Newspaper History presents media sourced from a United States newspaper dating back 108 years.

  • St. Patrick’s Day Without Shamrocks

    From The Sun, March 17, 1915.

    We sought them ‘neath the snowflakes
        And o’er all the frosty ground,
    But no leaflet like the shamrock
        On St.

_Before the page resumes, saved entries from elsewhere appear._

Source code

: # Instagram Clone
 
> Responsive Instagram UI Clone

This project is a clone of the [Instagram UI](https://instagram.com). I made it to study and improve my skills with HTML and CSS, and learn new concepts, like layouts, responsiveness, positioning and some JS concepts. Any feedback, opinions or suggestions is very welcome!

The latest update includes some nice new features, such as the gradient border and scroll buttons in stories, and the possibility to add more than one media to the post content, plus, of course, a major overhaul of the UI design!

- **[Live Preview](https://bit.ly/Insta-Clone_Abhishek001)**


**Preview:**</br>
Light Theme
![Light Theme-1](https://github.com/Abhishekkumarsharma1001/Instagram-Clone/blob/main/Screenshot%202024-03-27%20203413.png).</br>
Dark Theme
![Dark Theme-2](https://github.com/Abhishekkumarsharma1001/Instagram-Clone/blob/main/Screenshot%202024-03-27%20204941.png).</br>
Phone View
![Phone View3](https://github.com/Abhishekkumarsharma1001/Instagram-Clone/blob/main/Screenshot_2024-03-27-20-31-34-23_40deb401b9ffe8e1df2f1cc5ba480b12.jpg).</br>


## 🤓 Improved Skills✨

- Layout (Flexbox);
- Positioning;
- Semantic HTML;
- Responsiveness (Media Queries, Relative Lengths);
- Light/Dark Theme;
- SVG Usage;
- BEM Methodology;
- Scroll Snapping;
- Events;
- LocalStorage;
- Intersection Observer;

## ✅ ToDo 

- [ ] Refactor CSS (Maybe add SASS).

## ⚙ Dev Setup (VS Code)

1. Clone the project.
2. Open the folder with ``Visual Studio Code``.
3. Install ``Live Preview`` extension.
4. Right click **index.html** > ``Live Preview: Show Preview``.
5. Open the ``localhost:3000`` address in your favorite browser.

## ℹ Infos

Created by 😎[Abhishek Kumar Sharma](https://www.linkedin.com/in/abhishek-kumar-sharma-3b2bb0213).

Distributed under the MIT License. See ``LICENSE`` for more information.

Patrick’s Day we found.
    And our hearts went back to Erin,
        To her dewy vales and hills,
    Where the shamrock twines and clusters
        O’er the fields and by the rills.

    Oh, no more, no more my country
        Shall thy loving daughter lay
    Her head upon thy bosom
        While she weeps her tears away;
    There the primrose and the daisy
        Bloom as in the days of old,
    And the violet comes in purple
        And the buttercup in gold.

    Kildare’s broad fields are fragrant
        With the shamrock’s breath today.
    Shamrocks bloom from Clare to Antrim,
        From Killarney to Lough Neagh;
    And they speak of Patrick’s preaching
        With a quiet, voiceless lore,
    And they breathe of faith and heaven
        All the trefoiled island o’er.

    Wandering listless by the Liffey,
        Stoop and pluck the shamrock green;
    What an emblem plain and simple
        Of the one true faith is seen;
    Of the Father and the Spirit
        Speaks the mystic triune leaf,
    Of the Son in anguish dying
        On the Cross in love and grief.

    Well humility may choose it
        For an emblem fair and meet,
    Close beside the poorest cabin
        It is pouring fragrance sweet.
    Modest is our darling shamrock,
        Useful, charitable, kind,
    Clothing mean, deserted places
        With its green leaves intertwined.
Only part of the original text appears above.